DATA RECORDS:

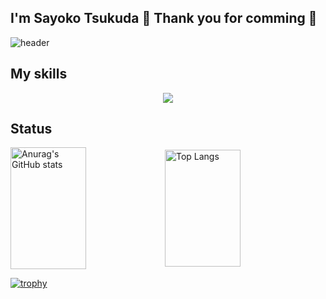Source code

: ## I'm Sayoko Tsukuda 👋 Thank you for comming 🎉

![header](https://github.com/user-attachments/assets/dffb89b4-af28-4562-be7e-b74df47a37e7)

## My skills
<p align="center">
  <a href="https://skillicons.dev">
    <img src="https://skillicons.dev/icons?i=py,fastapi,ts,react,nextjs,js,jest,html,css,tailwind,express,postman,prisma,redis,postgres,mysql,git,docker,md,vite,vscode" />
  </a>
</p>

## Status
<div style="display: flex; align-items: center;">
  <img src="https://github-readme-stats.vercel.app/api?username=se1987&layout=compact&theme=blueberry&langs_count=5" alt="Anurag's GitHub stats" style="width: 49%; height: 195px;"/>
  <img src="https://github-readme-stats.vercel.app/api/top-langs/?username=se1987&layout=compact&theme=blueberry&langs_count=5" alt="Top Langs" style="width: 49%; height: 187px;"/>
</div>

[![trophy](https://github-profile-trophy.vercel.app/?username=se1987)](https://github.com/se1987/se1987/github-profile-trophy)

TASK GOAL:
The answer must be an exact copy of every record above, minus the pictures.

ANSWER TO THIS TASK:
Source code

: ## I'm Sayoko Tsukuda 👋 Thank you for comming 🎉

![header](https://github.com/user-attachments/assets/dffb89b4-af28-4562-be7e-b74df47a37e7)

## My skills
<p align="center">
  <a href="https://skillicons.dev">
    <img src="https://skillicons.dev/icons?i=py,fastapi,ts,react,nextjs,js,jest,html,css,tailwind,express,postman,prisma,redis,postgres,mysql,git,docker,md,vite,vscode" />
  </a>
</p>

## Status
<div style="display: flex; align-items: center;">
  <img src="https://github-readme-stats.vercel.app/api?username=se1987&layout=compact&theme=blueberry&langs_count=5" alt="Anurag's GitHub stats" style="width: 49%; height: 195px;"/>
  <img src="https://github-readme-stats.vercel.app/api/top-langs/?username=se1987&layout=compact&theme=blueberry&langs_count=5" alt="Top Langs" style="width: 49%; height: 187px;"/>
</div>

[![trophy](https://github-profile-trophy.vercel.app/?username=se1987)](https://github.com/se1987/se1987/github-profile-trophy)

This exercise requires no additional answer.